Iさまご夫妻の新居は都内のヴィンテージマンション。レトロでかっこいい外観やエントランスにほれぼれしながらお部屋へと向かいます。
お邪魔してみると、シックにリノベされた玄関は生花でいっぱい!宙に浮くようなデザインの靴箱の上に、さまざまな一輪挿しに飾られたお花たちが並んでいます。
「花器を買ったお店はバラバラなんですよ。通りがかりに手に取ることが多いので」と奥さま。どれもお花のシルエットを引き立てる繊細なデザインばかりです。
メインのリビングはシックでありながら、想像以上の明るさと開放感。右奥のコーナー窓からたっぷりと光が入り、視線の抜けも抜群です。実はこのコーナー窓が、この物件を選んだ決め手だったのだとか。

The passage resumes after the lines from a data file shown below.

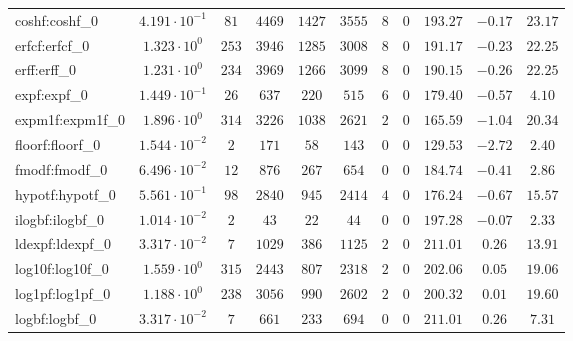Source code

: \begin{tabular}{|l|c|c|c|c|c|c|c|c|c|c|}
coshf:coshf\_0               & $ 4.191 \cdot 10^{-1} $ & $ 81     $ & $ 4469  $ & $ 1427  $ & $ 3555  $ & $ 8   $ & $ 0 $ & $ 193.27      $ & $ -0.17   $ & $ 23.17   $ \\
erfcf:erfcf\_0               & $ 1.323 \cdot 10^{0}  $ & $ 253    $ & $ 3946  $ & $ 1285  $ & $ 3008  $ & $ 8   $ & $ 0 $ & $ 191.17      $ & $ -0.23   $ & $ 22.25   $ \\
erff:erff\_0                 & $ 1.231 \cdot 10^{0}  $ & $ 234    $ & $ 3969  $ & $ 1266  $ & $ 3099  $ & $ 8   $ & $ 0 $ & $ 190.15      $ & $ -0.26   $ & $ 22.25   $ \\
expf:expf\_0                 & $ 1.449 \cdot 10^{-1} $ & $ 26     $ & $ 637   $ & $ 220   $ & $ 515   $ & $ 6   $ & $ 0 $ & $ 179.40      $ & $ -0.57   $ & $ 4.10    $ \\
expm1f:expm1f\_0             & $ 1.896 \cdot 10^{0}  $ & $ 314    $ & $ 3226  $ & $ 1038  $ & $ 2621  $ & $ 2   $ & $ 0 $ & $ 165.59      $ & $ -1.04   $ & $ 20.34   $ \\
floorf:floorf\_0             & $ 1.544 \cdot 10^{-2} $ & $ 2      $ & $ 171   $ & $ 58    $ & $ 143   $ & $ 0   $ & $ 0 $ & $ 129.53      $ & $ -2.72   $ & $ 2.40    $ \\
fmodf:fmodf\_0               & $ 6.496 \cdot 10^{-2} $ & $ 12     $ & $ 876   $ & $ 267   $ & $ 654   $ & $ 0   $ & $ 0 $ & $ 184.74      $ & $ -0.41   $ & $ 2.86    $ \\
hypotf:hypotf\_0             & $ 5.561 \cdot 10^{-1} $ & $ 98     $ & $ 2840  $ & $ 945   $ & $ 2414  $ & $ 4   $ & $ 0 $ & $ 176.24      $ & $ -0.67   $ & $ 15.57   $ \\
ilogbf:ilogbf\_0             & $ 1.014 \cdot 10^{-2} $ & $ 2      $ & $ 43    $ & $ 22    $ & $ 44    $ & $ 0   $ & $ 0 $ & $ 197.28      $ & $ -0.07   $ & $ 2.33    $ \\
ldexpf:ldexpf\_0             & $ 3.317 \cdot 10^{-2} $ & $ 7      $ & $ 1029  $ & $ 386   $ & $ 1125  $ & $ 2   $ & $ 0 $ & $ 211.01      $ & $ 0.26    $ & $ 13.91   $ \\
log10f:log10f\_0             & $ 1.559 \cdot 10^{0}  $ & $ 315    $ & $ 2443  $ & $ 807   $ & $ 2318  $ & $ 2   $ & $ 0 $ & $ 202.06      $ & $ 0.05    $ & $ 19.06   $ \\
log1pf:log1pf\_0             & $ 1.188 \cdot 10^{0}  $ & $ 238    $ & $ 3056  $ & $ 990   $ & $ 2602  $ & $ 2   $ & $ 0 $ & $ 200.32      $ & $ 0.01    $ & $ 19.60   $ \\
logbf:logbf\_0               & $ 3.317 \cdot 10^{-2} $ & $ 7      $ & $ 661   $ & $ 233   $ & $ 694   $ & $ 0   $ & $ 0 $ & $ 211.01      $ & $ 0.26    $ & $ 7.31    $ \\

\end{tabular}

もともと都内にお住まいだったIさまは、コロナ禍でお2人とも在宅勤務になったのを機に、郊外の賃貸アパートへ転居。その後もリモートワークが定着したため、便利な都内に戻って持ち家を、と考えるようになったそう。
「新築マンションは高額だし、リフォーム済みマンションは自由度がないし…と考えたとき、自然と中古マンションリノベに行き着きました。こちらの物件はコーナー窓が唯一無二と感じて、ほぼ一目惚れでしたね。
リノベ会社は3社を検討しましたが、いちばんイメージに合っていたのがSHUKEN Reさんでした。ナチュラル系やインダストリアル系などに偏っていなくて、作風が幅広いという印象。設計・施工が一貫なのも安心感がありました」
スキップフロアでLDをゾーニング
広々としたリビングダイニングで真っ先に目を引くのは、床に段差がついていること。実はこの物件はもともと廊下側の床が高く、LD側が下がっている構造で、その段差を解消できないのが悩みどころだったといいます。
「元の構造のまま、LDの入り口を段差にする手もありましたが、どうしても違和感が残りそうだなと。それなら思い切って部屋の真ん中に段差をつければ、あえて作ったスキップフロアみたいになるかも?と考えたんです」
廊下からダイニングまで床をフラットにつなげ、リビングとの間に段差を設定。DKとリビングがさりげなくゾーニングされ、ちょっと腰掛けるのにもちょうどいいスキップフロアが生まれました。
「友達を招くと自然とここに座る人が多いですね。ずらっと4 人並んでゲームをしたことも(笑)。“仕方なく段差がある”のではなく、“空間に変化がついて積極的に使える段差”になって大成功でした」
“変えられない部分をあえて生かす”アイディアはほかにも。壁面にあった撤去できない梁は、間接照明を組み込むことでモダンなインテリアに。
床の段差の下に採用したフットライトとともに、ホテルのようにくつろげる雰囲気を醸し出しています。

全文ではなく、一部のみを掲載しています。